Login to the server you would like to have audit information stored on, Run -> RSOP.MSC -> Computer Configuration -> Windows Settings -> Security Settings -> Local Policies -> Audit Policy -> "Audit account logon events" & "Audit Logon events"

The explination for "account logon events" reads:

Audit account logon events

This security setting determines whether the OS audits each time this computer validates an account’s credentials.

Account logon events are generated whenever a computer validates the credentials of an account for which it is authoritative. Domain members and non-domain-joined machines are authoritative for their local accounts; domain controllers are all authoritative for accounts in the domain. Credential validation may be in support of a local logon, or, in the case of an Active Directory domain account on a domain controller, may be in support of a logon to another computer. Credential validation is stateless so there is no corresponding logoff event for account logon events.

If this policy setting is defined, the administrator can specify whether to audit only successes, only failures, both successes and failures, or to not audit these events at all (i.e. neither successes nor failures).

The explination for "logon events" reads:

Audit logon events

This security setting determines whether the OS audits each instance of a user attempting to log on to or to log off to this computer.

Log off events are generated whenever a logged on user account's logon session is terminated. If this policy setting is defined, the administrator can specify whether to audit only successes, only failures, both successes and failures, or to not audit these events at all (i.e. neither successes nor failures).

You would essentially need to enable those policies, define the policy settings and choose "failure" if you just want to monitor failed attempts.

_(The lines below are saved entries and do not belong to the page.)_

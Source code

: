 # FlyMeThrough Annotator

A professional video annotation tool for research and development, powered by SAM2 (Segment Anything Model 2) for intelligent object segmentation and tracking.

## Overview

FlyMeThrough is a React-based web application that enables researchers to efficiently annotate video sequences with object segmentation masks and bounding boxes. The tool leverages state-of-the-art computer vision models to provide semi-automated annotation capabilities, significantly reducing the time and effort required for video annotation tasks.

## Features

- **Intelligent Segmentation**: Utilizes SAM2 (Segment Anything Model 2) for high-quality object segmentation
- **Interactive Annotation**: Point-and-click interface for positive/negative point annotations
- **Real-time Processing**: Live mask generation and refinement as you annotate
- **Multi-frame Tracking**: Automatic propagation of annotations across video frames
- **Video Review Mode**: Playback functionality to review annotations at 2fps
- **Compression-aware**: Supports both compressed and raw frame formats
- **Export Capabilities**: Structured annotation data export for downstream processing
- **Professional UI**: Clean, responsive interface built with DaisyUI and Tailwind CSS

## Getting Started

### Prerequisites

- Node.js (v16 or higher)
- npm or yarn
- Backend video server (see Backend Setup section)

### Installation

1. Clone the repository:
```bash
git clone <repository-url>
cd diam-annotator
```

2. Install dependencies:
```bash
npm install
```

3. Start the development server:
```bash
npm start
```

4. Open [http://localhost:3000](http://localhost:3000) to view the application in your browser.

If you want, you could monitor successes as well, but it might make it a bit harder to parse through if you are only worried about looking for this sort of attack.

If you are concerned about similar configurations that your systems may be vulnerable to, I would recommend looking into STIG settings (link), when used in conjunction with a SCAP Scanner, it can really assist in highlighting some of the risks that your organization might be facing. STIG viewer tends to raise a few false positives, but if you read into the specifics of what each issue has, you might find it a non-starter.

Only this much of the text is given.